=== Provided information ===

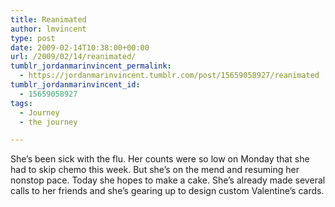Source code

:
```yaml
---
title: Reanimated
author: lmvincent
type: post
date: 2009-02-14T10:38:00+00:00
url: /2009/02/14/reanimated/
tumblr_jordanmarinvincent_permalink:
  - https://jordanmarinvincent.tumblr.com/post/15659058927/reanimated
tumblr_jordanmarinvincent_id:
  - 15659058927
tags:
  - Journey
  - the journey

---
```

<a href="https://www.flickr.com/photos/larryvincent/3278601761/" title="photo sharing" target="_blank" rel="noopener"><img src="https://farm4.static.flickr.com/3346/3278601761_4e82111f1e_m.jpg" alt="" /></a>She&rsquo;s been sick with the flu. Her counts were so low on Monday that she had to skip chemo this week. But she&rsquo;s on the mend and resuming her nonstop pace. Today she hopes to make a cake. She&rsquo;s already made several calls to her friends and she&rsquo;s gearing up to design custom Valentine&rsquo;s cards.

<div class="blogger-post-footer">
  <img loading="lazy" width="1" height="1" src="https://blogger.googleusercontent.com/tracker/9039099668816362935-224753131485196858?l=jordansjourney2.blogspot.com" alt="" />
</div>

===

■ **What is required**:
Show all lines from the entries that hold "blogger".

■ **Response**:
<div class="blogger-post-footer">
  <img loading="lazy" width="1" height="1" src="https://blogger.googleusercontent.com/tracker/9039099668816362935-224753131485196858?l=jordansjourney2.blogspot.com" alt="" />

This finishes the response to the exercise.